Tormel Pittman, a city resident, said the system is broken and he would be voting in favor of the measure, which he said would bring more community control into the school system.

“Are you comfortable with the current system we have now?” he asked Fleming after he voiced his opinion on the referendum question.  

Fleming said he agreed the system is broken, but brought up a number of other issues, like parental involvement and poor standardized test scores, that he feels should be addressed over the school board election.

“[The students] have to pass these tests, and that’s not education,” he said.

Fleming said teachers end up having to tailor their curriculums to focus on areas covered on standardized tests, which causes students to suffer.

“In urban schools, the teachers have to be the social worker, the parent, the doctor — everything to everybody,” he said.

Fleming brought up a number of problems facing students in urban areas such as violence and the everyday stress of living in poorer areas.

He said while working in schools in Orange, N.J., he was aware of students that were robbed and even killed while walking to classes.

“I had a student who was stabbed on his way to school, and he tried to get to school because that was his sanctuary, but he didn’t make it,” he said.

Fleming said another potential problem that could arise from letting residents vote on the school board are those voters who do not have children in the system and therefore no interest in the board.

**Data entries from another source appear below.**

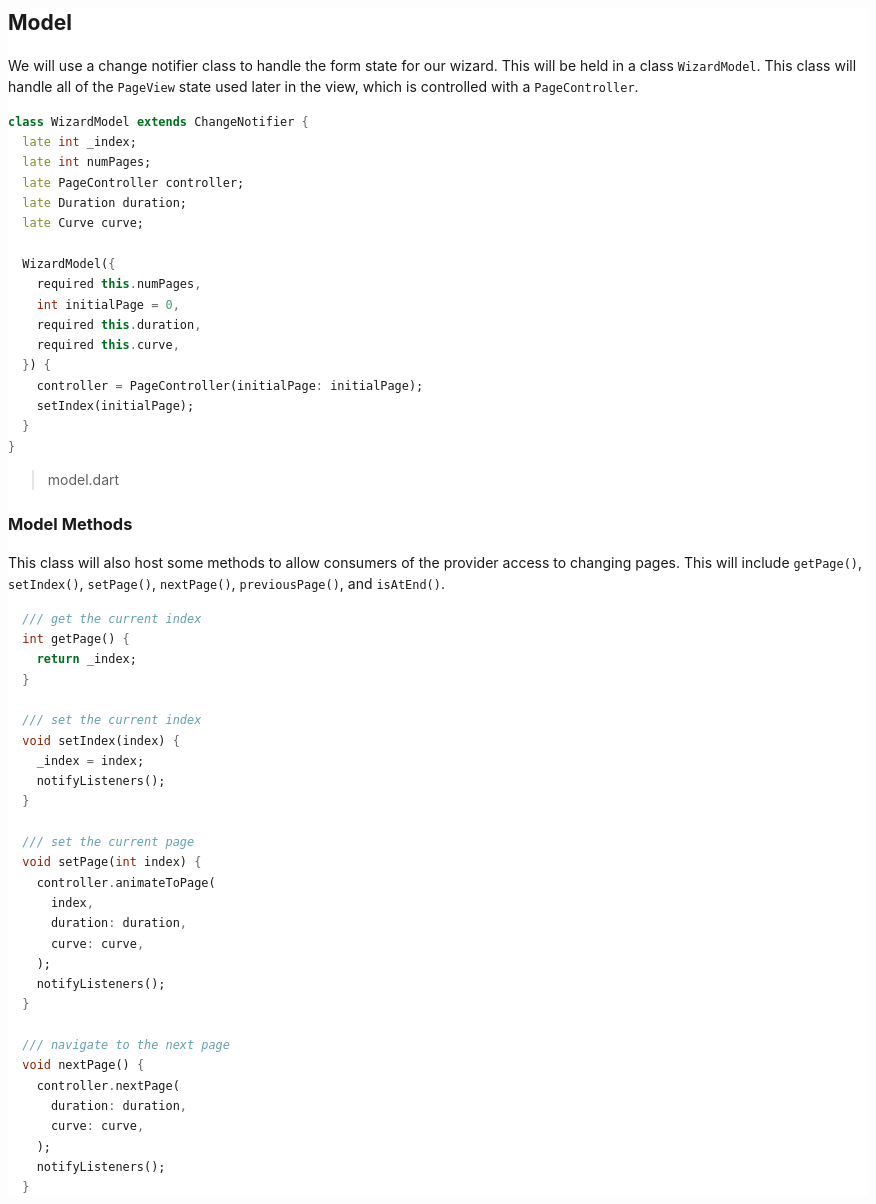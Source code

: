 ## Model

We will use a change notifier class to handle the form state for our wizard. This will be held in a class `WizardModel`. This class will handle all of the `PageView` state used later in the view, which is controlled with a `PageController`.

```dart
class WizardModel extends ChangeNotifier {
  late int _index;
  late int numPages;
  late PageController controller;
  late Duration duration;
  late Curve curve;

  WizardModel({
    required this.numPages,
    int initialPage = 0,
    required this.duration,
    required this.curve,
  }) {
    controller = PageController(initialPage: initialPage);
    setIndex(initialPage);
  }
}
```

> model.dart

### Model Methods

This class will also host some methods to allow consumers of the provider access to changing pages. This will include `getPage()`, `setIndex()`, `setPage()`, `nextPage()`, `previousPage()`, and `isAtEnd()`.

```dart {2,7,13,23,32,41}
  /// get the current index
  int getPage() {
    return _index;
  }

  /// set the current index
  void setIndex(index) {
    _index = index;
    notifyListeners();
  }

  /// set the current page
  void setPage(int index) {
    controller.animateToPage(
      index,
      duration: duration,
      curve: curve,
    );
    notifyListeners();
  }

  /// navigate to the next page
  void nextPage() {
    controller.nextPage(
      duration: duration,
      curve: curve,
    );
    notifyListeners();
  }

```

Pittman raised the question of why there are not more opportunities for residents of New Brunswick to attend the University.

“People come here from all over the country [to attend the University] ... why can’t our kids enjoy it also?” he said. “It seems like we’re closing the door to them.”

Residents also showed concern about police behavior following recent violence in the area.

New Brunswick resident Danielle Moore said police take too long to respond to calls. In some cases she said she waited up to 20 minutes after calling 9-1-1 for police to arrive.

She said something should be done about speeders on her street, Columbus Place, and asked specifically for a speed bump.

“In the past week we’ve had two hit-and-runs ... it’s scary, you can’t even sit in your yard,” she said.

Thomas Loughlin, a city administrator, said Moore has to create a petition for the speed bump and get residents to sign it before the city can take action.

Jadwiga Karanievski, a resident of the city, said not enough has been done about the large numbers of unruly patrons near Easton Avenue and Condict Street late at night. There are not enough police on the street at night, she said.

“Generally, it’s difficult to see cops anywhere,” she said.

Councilman Kevin Egan said the city is attempting to have a meeting with shop owners in the area to get them involved with security in front of their stores. He also said the city is considering hiring more officers to address the problems.

“The city is doing the best it can at the moment,” he said. “Police can’t be everywhere at all times.”

Councilwoman Elizabeth Garlatti brought up two specific issues for the public to be aware of, — the Rally Against Domestic Violence this Saturday and the city’s installation of bike lanes.

“Domestic violence is a critical issue, and those that can come out and walk,” she said.

Garlatti said the bike lanes are integral to public safety and reducing the number of cyclists struck by cars.

“I hope this is the beginning of many more such installations,” she said.